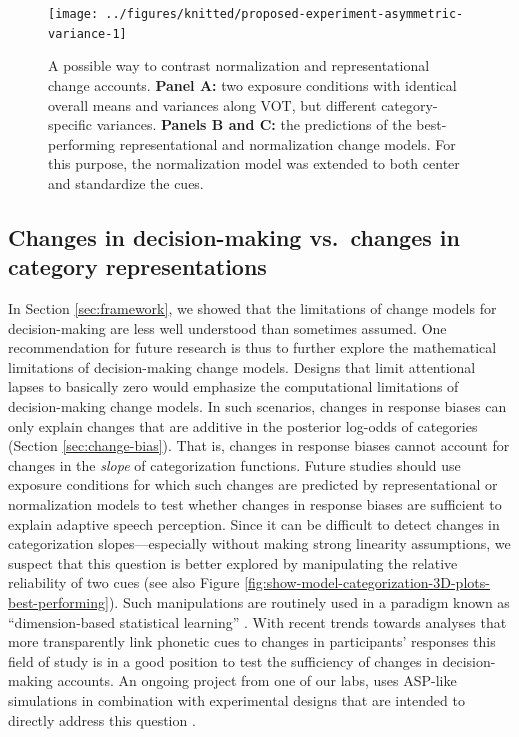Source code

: \documentclass[
  11pt,
  man,floatsintext]{apa6}
\begin{document}
\begin{figure}

{\centering \texttt{[image: ../figures/knitted/proposed-experiment-asymmetric-variance-1]} 

}

\caption{A possible way to contrast normalization and representational change accounts. \textbf{Panel A:} two exposure conditions with identical overall means and variances along VOT, but different category-specific variances. \textbf{Panels B and C:} the predictions of the best-performing representational and normalization change models. For this purpose, the normalization model was extended to both center and standardize the cues.}\label{fig:proposed-experiment-asymmetric-variance}
\end{figure}

\hypertarget{changes-in-decision-making-vs.-changes-in-category-representations}{%
\subsection{Changes in decision-making vs.~changes in category representations}\label{changes-in-decision-making-vs.-changes-in-category-representations}}

In Section \ref{sec:framework}, we showed that the limitations of change models for decision-making are less well understood than sometimes assumed. One recommendation for future research is thus to further explore the mathematical limitations of decision-making change models. Designs that limit attentional lapses to basically zero \autocites[e.g., by employing more engaging tasks, as in gamified paradigms,][]{wade-holt2005,lim-holt2011} would emphasize the computational limitations of decision-making change models. In such scenarios, changes in response biases can only explain changes that are additive in the posterior log-odds of categories (Section \ref{sec:change-bias}). That is, changes in response biases cannot account for changes in the \emph{slope} of categorization functions. Future studies should use exposure conditions for which such changes are predicted by representational or normalization models to test whether changes in response biases are sufficient to explain adaptive speech perception. Since it can be difficult to detect changes in categorization slopes---especially without making strong linearity assumptions, we suspect that this question is better explored by manipulating the relative reliability of two cues (see also Figure \ref{fig:show-model-categorization-3D-plots-best-performing}). Such manipulations are routinely used in a paradigm known as ``dimension-based statistical learning'' \autocite{idemaru-holt2011,lehet-holt2020,liu-holt2015}. With recent trends towards analyses that more transparently link phonetic cues to changes in participants' responses \autocites{idemaru-holt2020}[see also Section \ref{sec:methodological-advances}]{schertz-clare2020} this field of study is in a good position to test the sufficiency of changes in decision-making accounts. An ongoing project from one of our labs, uses ASP-like simulations in combination with experimental designs that are intended to directly address this question \autocite{burchill-jaeger2022}.
\end{document}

++++

## Work required
Reply with the number of lines above in which the word "representations" appears, and with nothing else.

## Output of the task
2